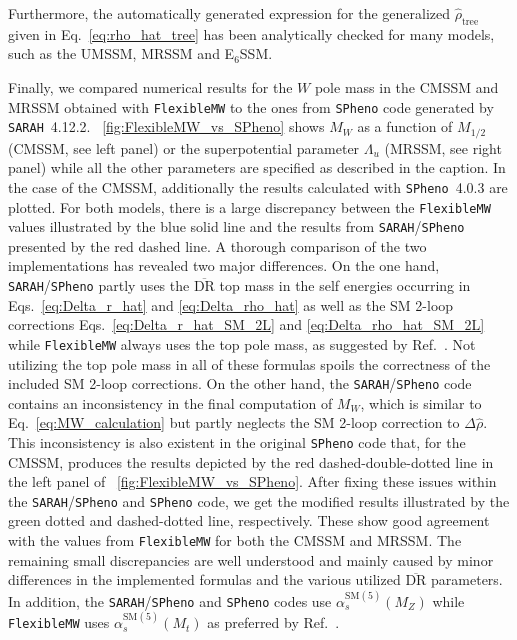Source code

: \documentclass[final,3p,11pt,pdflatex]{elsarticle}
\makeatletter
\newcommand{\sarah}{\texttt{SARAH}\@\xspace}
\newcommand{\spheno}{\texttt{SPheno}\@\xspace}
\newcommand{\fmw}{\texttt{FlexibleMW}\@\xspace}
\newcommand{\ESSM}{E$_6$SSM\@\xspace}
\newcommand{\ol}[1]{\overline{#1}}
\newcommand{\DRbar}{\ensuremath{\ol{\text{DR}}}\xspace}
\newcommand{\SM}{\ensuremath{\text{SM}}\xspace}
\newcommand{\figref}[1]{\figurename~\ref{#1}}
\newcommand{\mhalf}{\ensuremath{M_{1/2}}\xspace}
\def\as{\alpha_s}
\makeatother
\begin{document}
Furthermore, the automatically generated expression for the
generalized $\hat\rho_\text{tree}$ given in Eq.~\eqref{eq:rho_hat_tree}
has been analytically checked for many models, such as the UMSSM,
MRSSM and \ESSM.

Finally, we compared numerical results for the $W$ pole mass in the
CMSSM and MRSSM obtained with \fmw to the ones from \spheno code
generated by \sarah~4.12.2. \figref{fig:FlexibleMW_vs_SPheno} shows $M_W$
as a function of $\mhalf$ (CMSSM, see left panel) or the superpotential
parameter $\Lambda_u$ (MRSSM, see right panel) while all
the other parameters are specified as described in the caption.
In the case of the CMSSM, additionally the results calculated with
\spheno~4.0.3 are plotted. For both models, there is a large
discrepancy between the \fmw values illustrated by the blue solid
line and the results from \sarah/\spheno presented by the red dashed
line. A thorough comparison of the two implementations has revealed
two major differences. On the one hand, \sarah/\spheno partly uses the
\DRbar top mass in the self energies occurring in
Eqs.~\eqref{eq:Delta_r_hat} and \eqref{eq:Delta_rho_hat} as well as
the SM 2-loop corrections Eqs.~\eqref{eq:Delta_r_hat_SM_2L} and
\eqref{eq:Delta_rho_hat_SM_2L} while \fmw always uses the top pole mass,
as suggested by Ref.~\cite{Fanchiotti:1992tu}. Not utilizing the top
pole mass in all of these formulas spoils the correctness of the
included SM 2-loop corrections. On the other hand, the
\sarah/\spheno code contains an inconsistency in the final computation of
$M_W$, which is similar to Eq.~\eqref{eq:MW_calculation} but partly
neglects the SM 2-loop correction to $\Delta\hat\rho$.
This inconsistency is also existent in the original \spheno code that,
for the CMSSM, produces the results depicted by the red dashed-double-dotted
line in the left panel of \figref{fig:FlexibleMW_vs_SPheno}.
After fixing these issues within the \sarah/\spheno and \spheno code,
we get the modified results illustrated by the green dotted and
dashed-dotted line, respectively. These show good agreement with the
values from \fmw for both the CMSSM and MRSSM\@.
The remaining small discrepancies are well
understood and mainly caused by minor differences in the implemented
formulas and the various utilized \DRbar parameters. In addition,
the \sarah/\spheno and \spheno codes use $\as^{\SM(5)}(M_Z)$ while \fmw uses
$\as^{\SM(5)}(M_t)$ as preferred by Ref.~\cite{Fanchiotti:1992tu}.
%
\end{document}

----------

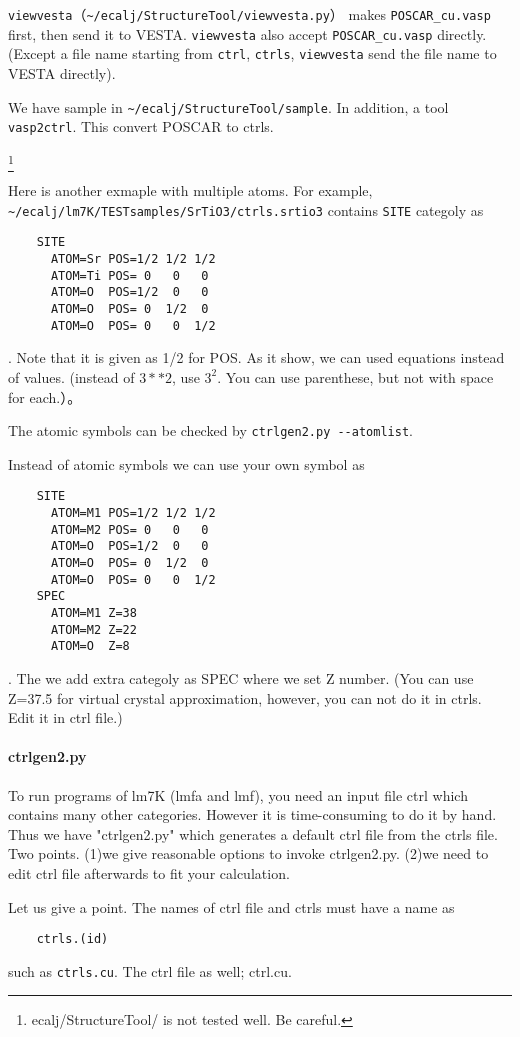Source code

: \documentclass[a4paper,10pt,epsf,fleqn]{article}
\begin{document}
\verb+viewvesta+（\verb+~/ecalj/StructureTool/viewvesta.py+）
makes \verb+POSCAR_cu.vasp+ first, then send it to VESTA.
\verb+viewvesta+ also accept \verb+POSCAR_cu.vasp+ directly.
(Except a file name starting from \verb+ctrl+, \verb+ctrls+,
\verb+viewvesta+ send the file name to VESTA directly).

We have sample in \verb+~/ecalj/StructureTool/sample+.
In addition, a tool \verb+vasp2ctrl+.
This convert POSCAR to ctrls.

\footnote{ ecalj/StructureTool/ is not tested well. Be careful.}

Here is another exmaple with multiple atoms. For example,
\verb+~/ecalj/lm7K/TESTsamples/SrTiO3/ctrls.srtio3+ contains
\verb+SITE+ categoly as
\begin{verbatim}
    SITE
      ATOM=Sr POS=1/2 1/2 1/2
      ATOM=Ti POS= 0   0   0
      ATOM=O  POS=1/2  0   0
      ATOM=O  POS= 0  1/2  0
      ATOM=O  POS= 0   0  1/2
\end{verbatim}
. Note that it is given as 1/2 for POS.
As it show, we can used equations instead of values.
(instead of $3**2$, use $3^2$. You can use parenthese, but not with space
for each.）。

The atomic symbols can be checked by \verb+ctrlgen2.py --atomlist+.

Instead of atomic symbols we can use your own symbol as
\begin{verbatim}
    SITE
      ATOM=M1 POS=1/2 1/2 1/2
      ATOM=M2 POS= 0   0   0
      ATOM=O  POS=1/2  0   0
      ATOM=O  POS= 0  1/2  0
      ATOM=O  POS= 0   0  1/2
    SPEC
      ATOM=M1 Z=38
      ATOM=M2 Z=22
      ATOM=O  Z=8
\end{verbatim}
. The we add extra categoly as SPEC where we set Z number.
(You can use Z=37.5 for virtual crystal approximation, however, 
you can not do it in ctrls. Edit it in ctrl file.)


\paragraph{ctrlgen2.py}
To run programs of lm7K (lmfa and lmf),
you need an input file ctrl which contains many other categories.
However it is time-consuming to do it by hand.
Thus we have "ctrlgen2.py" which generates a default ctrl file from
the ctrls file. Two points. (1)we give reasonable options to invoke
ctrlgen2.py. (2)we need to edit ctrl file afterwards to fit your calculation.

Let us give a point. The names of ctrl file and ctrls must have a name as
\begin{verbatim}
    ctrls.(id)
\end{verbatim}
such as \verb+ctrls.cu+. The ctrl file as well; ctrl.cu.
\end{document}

----------

— Your instructions —
Your answer should hold every line of the entries that contains the string "have".

— Worked solution —
We have sample in \verb+~/ecalj/StructureTool/sample+.
Thus we have "ctrlgen2.py" which generates a default ctrl file from
Let us give a point. The names of ctrl file and ctrls must have a name as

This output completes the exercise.